- [Directions]
Nothing but the data, repeated exactly, belongs in the answer.

=== Section Start ===

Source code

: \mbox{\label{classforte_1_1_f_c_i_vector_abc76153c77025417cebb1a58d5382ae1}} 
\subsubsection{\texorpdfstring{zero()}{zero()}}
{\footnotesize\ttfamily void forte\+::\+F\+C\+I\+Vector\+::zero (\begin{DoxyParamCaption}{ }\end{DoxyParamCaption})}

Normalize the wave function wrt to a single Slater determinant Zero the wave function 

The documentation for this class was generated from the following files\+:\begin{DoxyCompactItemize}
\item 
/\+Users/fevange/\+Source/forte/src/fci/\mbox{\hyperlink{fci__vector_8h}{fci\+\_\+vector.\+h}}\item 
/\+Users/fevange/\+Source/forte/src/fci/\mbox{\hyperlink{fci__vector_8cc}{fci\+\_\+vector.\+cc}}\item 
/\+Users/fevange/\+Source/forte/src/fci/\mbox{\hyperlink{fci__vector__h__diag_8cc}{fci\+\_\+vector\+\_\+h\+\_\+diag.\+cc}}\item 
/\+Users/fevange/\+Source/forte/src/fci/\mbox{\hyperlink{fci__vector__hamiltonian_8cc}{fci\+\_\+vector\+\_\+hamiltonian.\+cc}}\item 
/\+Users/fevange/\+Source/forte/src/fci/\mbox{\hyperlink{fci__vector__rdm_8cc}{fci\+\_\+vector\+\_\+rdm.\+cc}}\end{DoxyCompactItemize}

=== Section End ===

- [Reply]
Source code

: \mbox{\label{classforte_1_1_f_c_i_vector_abc76153c77025417cebb1a58d5382ae1}} 
\subsubsection{\texorpdfstring{zero()}{zero()}}
{\footnotesize\ttfamily void forte\+::\+F\+C\+I\+Vector\+::zero (\begin{DoxyParamCaption}{ }\end{DoxyParamCaption})}

Normalize the wave function wrt to a single Slater determinant Zero the wave function 

The documentation for this class was generated from the following files\+:\begin{DoxyCompactItemize}
\item 
/\+Users/fevange/\+Source/forte/src/fci/\mbox{\hyperlink{fci__vector_8h}{fci\+\_\+vector.\+h}}\item 
/\+Users/fevange/\+Source/forte/src/fci/\mbox{\hyperlink{fci__vector_8cc}{fci\+\_\+vector.\+cc}}\item 
/\+Users/fevange/\+Source/forte/src/fci/\mbox{\hyperlink{fci__vector__h__diag_8cc}{fci\+\_\+vector\+\_\+h\+\_\+diag.\+cc}}\item 
/\+Users/fevange/\+Source/forte/src/fci/\mbox{\hyperlink{fci__vector__hamiltonian_8cc}{fci\+\_\+vector\+\_\+hamiltonian.\+cc}}\item 
/\+Users/fevange/\+Source/forte/src/fci/\mbox{\hyperlink{fci__vector__rdm_8cc}{fci\+\_\+vector\+\_\+rdm.\+cc}}\end{DoxyCompactItemize}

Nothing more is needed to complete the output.